Replying to Owen was Re: Final word to Mr. Cahill

Owen Jones owen_jones at
Tue Aug 8 12:58:52 MDT 2000


 Again, I also agree with you, and I think you raise the important point of
separating military support from political support. For example, my support
for the right of self-determination of Chechnya meant I militarily supported
the Chechen rebels, despite the fact a reasonable evaluation of their
political character would be "clerical-fascism", and thereby my military
support against the Russian Army certainly does not extend to support of
them politically.

 On the question of the Balkan War, I unreservedly supported Yugoslavia
militarily in fighting the imperialist onslaught, but that did not mean any
political support for the regime that had undertook capitalist
counter-revolution in Yugoslavia and included the fascist party of Votislav
Sesijl or the arch-reactionary Vuk Draskovic (who is now on a Western
payroll) - although that is frankly an inter-left matter and anti-war
propaganda *must* completely ignore the undesirable political character of a
given regime that leads an oppressed people. However, I did not militarily
support the KLA whatsoever because they were not fighting for the right of
self-determination, but were serving as an imperialist proxy army with the
aim of establishing a NATO protectorate.

 In the same way, I militarily support the IRA against the British State,
though I assert that their tactics of individual terrorism were bound to
fail and thereby encourage them to take part in building a working class
movement against the occupation (rather than their present outright
capitulation). There were many opportunities for such, and now with
working-class expressions into Unionism as represented by groups like the
"Progressive Unionist Party", parts of the working class unionist population
can and must be won over to a united Ireland.

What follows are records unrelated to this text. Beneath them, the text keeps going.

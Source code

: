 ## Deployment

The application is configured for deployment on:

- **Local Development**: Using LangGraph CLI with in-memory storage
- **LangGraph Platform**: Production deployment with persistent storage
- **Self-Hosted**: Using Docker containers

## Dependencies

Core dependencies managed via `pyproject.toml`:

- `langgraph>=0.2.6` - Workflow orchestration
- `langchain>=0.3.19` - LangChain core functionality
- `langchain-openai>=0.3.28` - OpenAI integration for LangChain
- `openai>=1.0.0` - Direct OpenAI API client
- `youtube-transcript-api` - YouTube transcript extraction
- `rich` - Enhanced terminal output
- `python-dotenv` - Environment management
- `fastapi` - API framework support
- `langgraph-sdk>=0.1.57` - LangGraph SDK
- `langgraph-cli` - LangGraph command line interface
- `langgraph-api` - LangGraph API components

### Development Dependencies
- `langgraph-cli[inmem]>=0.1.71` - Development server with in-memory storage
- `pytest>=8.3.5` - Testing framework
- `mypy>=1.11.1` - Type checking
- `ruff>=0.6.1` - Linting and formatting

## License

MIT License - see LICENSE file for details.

The IRA were always officially
Marxist of course, although this is rhetoric by and large, particularly
since Sinn Fein have not only largely abandoned the struggle for a united
Ireland but any pretence of socialism with it.

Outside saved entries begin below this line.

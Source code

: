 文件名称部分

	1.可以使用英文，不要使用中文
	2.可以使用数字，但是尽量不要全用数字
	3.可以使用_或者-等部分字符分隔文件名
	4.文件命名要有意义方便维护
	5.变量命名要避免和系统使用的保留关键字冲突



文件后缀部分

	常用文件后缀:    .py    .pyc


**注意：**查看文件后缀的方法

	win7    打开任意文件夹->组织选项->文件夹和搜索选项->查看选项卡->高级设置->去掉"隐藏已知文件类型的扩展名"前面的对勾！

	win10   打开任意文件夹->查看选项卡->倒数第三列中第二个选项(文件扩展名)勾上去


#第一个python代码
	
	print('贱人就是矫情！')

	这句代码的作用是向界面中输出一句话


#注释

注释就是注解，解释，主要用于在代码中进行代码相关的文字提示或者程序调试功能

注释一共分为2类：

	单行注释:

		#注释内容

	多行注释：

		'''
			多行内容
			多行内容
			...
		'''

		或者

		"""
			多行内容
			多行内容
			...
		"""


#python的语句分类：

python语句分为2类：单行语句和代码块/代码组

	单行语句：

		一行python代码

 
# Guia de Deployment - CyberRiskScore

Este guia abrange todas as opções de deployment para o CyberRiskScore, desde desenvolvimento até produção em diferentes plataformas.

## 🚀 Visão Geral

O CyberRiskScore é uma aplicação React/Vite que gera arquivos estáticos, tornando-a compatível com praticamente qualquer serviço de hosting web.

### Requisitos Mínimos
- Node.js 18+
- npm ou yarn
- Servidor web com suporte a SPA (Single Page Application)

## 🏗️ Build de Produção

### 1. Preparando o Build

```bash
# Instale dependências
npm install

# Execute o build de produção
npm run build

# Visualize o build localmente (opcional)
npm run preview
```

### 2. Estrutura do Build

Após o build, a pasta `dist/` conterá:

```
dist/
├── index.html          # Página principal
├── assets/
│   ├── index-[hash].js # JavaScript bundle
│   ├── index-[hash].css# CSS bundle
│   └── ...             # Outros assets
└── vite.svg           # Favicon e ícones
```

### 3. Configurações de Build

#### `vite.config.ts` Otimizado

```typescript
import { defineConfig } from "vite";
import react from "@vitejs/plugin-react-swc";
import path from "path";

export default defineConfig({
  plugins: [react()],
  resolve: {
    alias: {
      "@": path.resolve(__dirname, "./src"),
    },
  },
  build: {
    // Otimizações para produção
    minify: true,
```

 I also agree that criticisms of the leaders of the oppressed in these
questions should not be lead with - indeed they should have no place
whatsoever in propaganda. During the onslaught against Yugoslavia, a correct
slogan is something along the lines of "Fight the Imperialist War", not
"Fight the Imperialist War and Milosevic Is a Naughty Boy"; some here on the
left like AWL even sunk as low as to completely ignore the imperialist
bombardment and just lead on the actions of the Yugoslav side in the Kosovar
civil war, and clearly nobody can be a Marxist unless they are always and
unquestionably anti-imperialists. On Ireland, we call for a united socialist
Ireland, but don't then add "Stop the IRA's Individual Terrorism". On
Chechnya, a slogan is not "Self-Determination for Chechnya Although the
Chechen Rebels are Islamic Fascists". Similarly, when Italian imperialism
under Mussolini invaded Abyssinia, one did not say "this is a war between
two dictators" as in fact the ILP leadership said, but unquestionably defend
the oppressed Abyssinian people regardless of the political character of the
regime that leads them.

 However, I am very relieved you have pointed out that real liberation will
only be accomplished with a Irish working class socialist revolution both in
the south and the occupied north (although I would add that the Irish
working class movement needs their British brothers and sisters to guarantee
the unification of Ireland). All too often those on the Left who are the
opposite caricature of those who denounce Republicanism forget this. There
are sections of the working class on both sides that can be won over to a
revolutionary movement; clearly there are more socialist proletarians on the
nationalist side because of double-oppression, but I am convinced that
revolutionaries should work with the supporters and members of a working
class unionist party like the PUP, and win these core over to a united Irish
workers' state. Such workers are not imbued with chauvinism and thereby a
revolutionary party composed of the most class conscious workers of both
sides drawing from the PUP, Sinn Fein, the IRSP, etc., would be a tremendous
step forward.

 There is a change going on in the North; before the unionist working class
was almost entirely tied to "their" bourgeoisie with chauvinism, but now
working class expressions into unionism like the PUP show this is gradually
beginning to come undone.

 As it is, no people can be free if they oppress another, and the occupation
of Ireland has without question been a brake on the class consciousness of
the English working class. Still, I don't know if anybody else ever thought
this but the Orange Order are not only the most militant "British" in the
official country, but are in fact the most alien to the general culture of
the island. Working class people here see the thugs in their bright orange
uniform bashing away at drums and hardly feel empathy - in fact I would say
it sends a shiver down the spine of most workers.